Tiny Learning-Based MPC for Multirotors: Solver-Aware Learning for Efficient Embedded Predictive Control
Babak Akbari, Justin Frank, Melissa Greeff
TL;DR
This paper presents Tiny LB MPC, a resource-efficient learning-based predictive control method enabling high-frequency onboard control for tiny multirotors, significantly improving tracking performance under model uncertainty.
Contribution
It introduces a co-designed MPC framework and solver tailored for micro multirotors, enabling real-time onboard implementation of learning-based MPC with substantial performance gains.
Findings
Achieves 100 Hz control on a Crazyflie 2.1 with a Teensy 4.0 microcontroller.
Demonstrates 43% average improvement in tracking performance over existing embedded MPC methods.
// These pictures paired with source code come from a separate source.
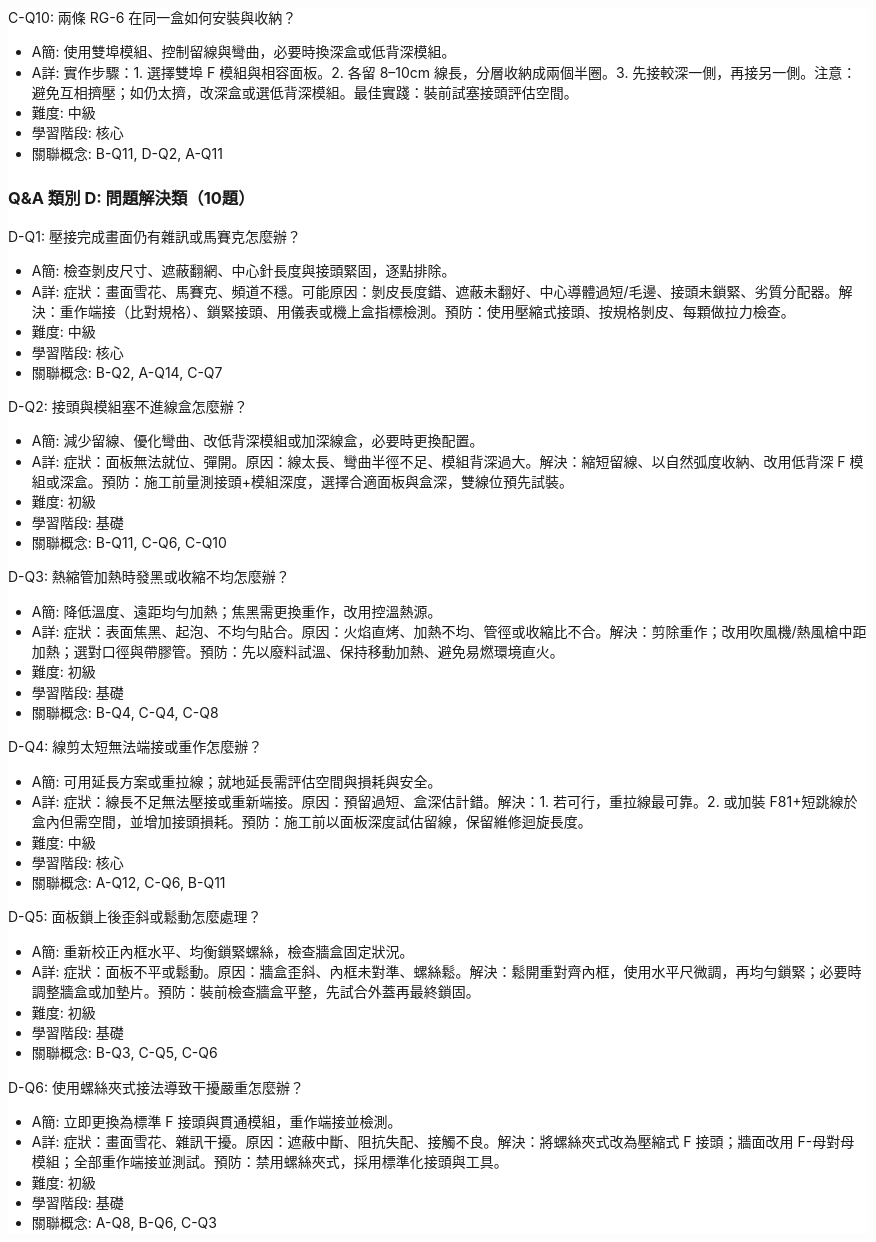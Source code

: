 C-Q10: 兩條 RG-6 在同一盒如何安裝與收納？
- A簡: 使用雙埠模組、控制留線與彎曲，必要時換深盒或低背深模組。
- A詳: 實作步驟：1. 選擇雙埠 F 模組與相容面板。2. 各留 8–10cm 線長，分層收納成兩個半圈。3. 先接較深一側，再接另一側。注意：避免互相擠壓；如仍太擠，改深盒或選低背深模組。最佳實踐：裝前試塞接頭評估空間。
- 難度: 中級
- 學習階段: 核心
- 關聯概念: B-Q11, D-Q2, A-Q11


### Q&A 類別 D: 問題解決類（10題）

D-Q1: 壓接完成畫面仍有雜訊或馬賽克怎麼辦？
- A簡: 檢查剝皮尺寸、遮蔽翻網、中心針長度與接頭緊固，逐點排除。
- A詳: 症狀：畫面雪花、馬賽克、頻道不穩。可能原因：剝皮長度錯、遮蔽未翻好、中心導體過短/毛邊、接頭未鎖緊、劣質分配器。解決：重作端接（比對規格）、鎖緊接頭、用儀表或機上盒指標檢測。預防：使用壓縮式接頭、按規格剝皮、每顆做拉力檢查。
- 難度: 中級
- 學習階段: 核心
- 關聯概念: B-Q2, A-Q14, C-Q7

D-Q2: 接頭與模組塞不進線盒怎麼辦？
- A簡: 減少留線、優化彎曲、改低背深模組或加深線盒，必要時更換配置。
- A詳: 症狀：面板無法就位、彈開。原因：線太長、彎曲半徑不足、模組背深過大。解決：縮短留線、以自然弧度收納、改用低背深 F 模組或深盒。預防：施工前量測接頭+模組深度，選擇合適面板與盒深，雙線位預先試裝。
- 難度: 初級
- 學習階段: 基礎
- 關聯概念: B-Q11, C-Q6, C-Q10

D-Q3: 熱縮管加熱時發黑或收縮不均怎麼辦？
- A簡: 降低溫度、遠距均勻加熱；焦黑需更換重作，改用控溫熱源。
- A詳: 症狀：表面焦黑、起泡、不均勻貼合。原因：火焰直烤、加熱不均、管徑或收縮比不合。解決：剪除重作；改用吹風機/熱風槍中距加熱；選對口徑與帶膠管。預防：先以廢料試溫、保持移動加熱、避免易燃環境直火。
- 難度: 初級
- 學習階段: 基礎
- 關聯概念: B-Q4, C-Q4, C-Q8

D-Q4: 線剪太短無法端接或重作怎麼辦？
- A簡: 可用延長方案或重拉線；就地延長需評估空間與損耗與安全。
- A詳: 症狀：線長不足無法壓接或重新端接。原因：預留過短、盒深估計錯。解決：1. 若可行，重拉線最可靠。2. 或加裝 F81+短跳線於盒內但需空間，並增加接頭損耗。預防：施工前以面板深度試估留線，保留維修迴旋長度。
- 難度: 中級
- 學習階段: 核心
- 關聯概念: A-Q12, C-Q6, B-Q11

D-Q5: 面板鎖上後歪斜或鬆動怎麼處理？
- A簡: 重新校正內框水平、均衡鎖緊螺絲，檢查牆盒固定狀況。
- A詳: 症狀：面板不平或鬆動。原因：牆盒歪斜、內框未對準、螺絲鬆。解決：鬆開重對齊內框，使用水平尺微調，再均勻鎖緊；必要時調整牆盒或加墊片。預防：裝前檢查牆盒平整，先試合外蓋再最終鎖固。
- 難度: 初級
- 學習階段: 基礎
- 關聯概念: B-Q3, C-Q5, C-Q6

D-Q6: 使用螺絲夾式接法導致干擾嚴重怎麼辦？
- A簡: 立即更換為標準 F 接頭與貫通模組，重作端接並檢測。
- A詳: 症狀：畫面雪花、雜訊干擾。原因：遮蔽中斷、阻抗失配、接觸不良。解決：將螺絲夾式改為壓縮式 F 接頭；牆面改用 F-母對母模組；全部重作端接並測試。預防：禁用螺絲夾式，採用標準化接頭與工具。
- 難度: 初級
- 學習階段: 基礎
- 關聯概念: A-Q8, B-Q6, C-Q3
First onboard implementation of LB MPC on a 53 g multirotor.
Abstract
Tiny aerial robots hold great promise for applications such as environmental monitoring and search-and-rescue, yet face significant control challenges due to limited onboard computing power and nonlinear dynamics. Model Predictive Control (MPC) enables agile trajectory tracking and constraint handling but depends on an accurate dynamics model. While existing Learning-Based (LB) MPC methods, such as Gaussian Process (GP) MPC, enhance performance by learning residual dynamics, their high computational cost restricts onboard deployment on tiny robots. This paper introduces Tiny LB MPC, a co-designed MPC framework and optimization solver for resource-constrained micro multirotor platforms. The proposed approach achieves 100 Hz control on a Crazyflie 2.1 equipped with a Teensy 4.0 microcontroller, demonstrating a 43% average improvement in tracking performance over existing embedded MPC…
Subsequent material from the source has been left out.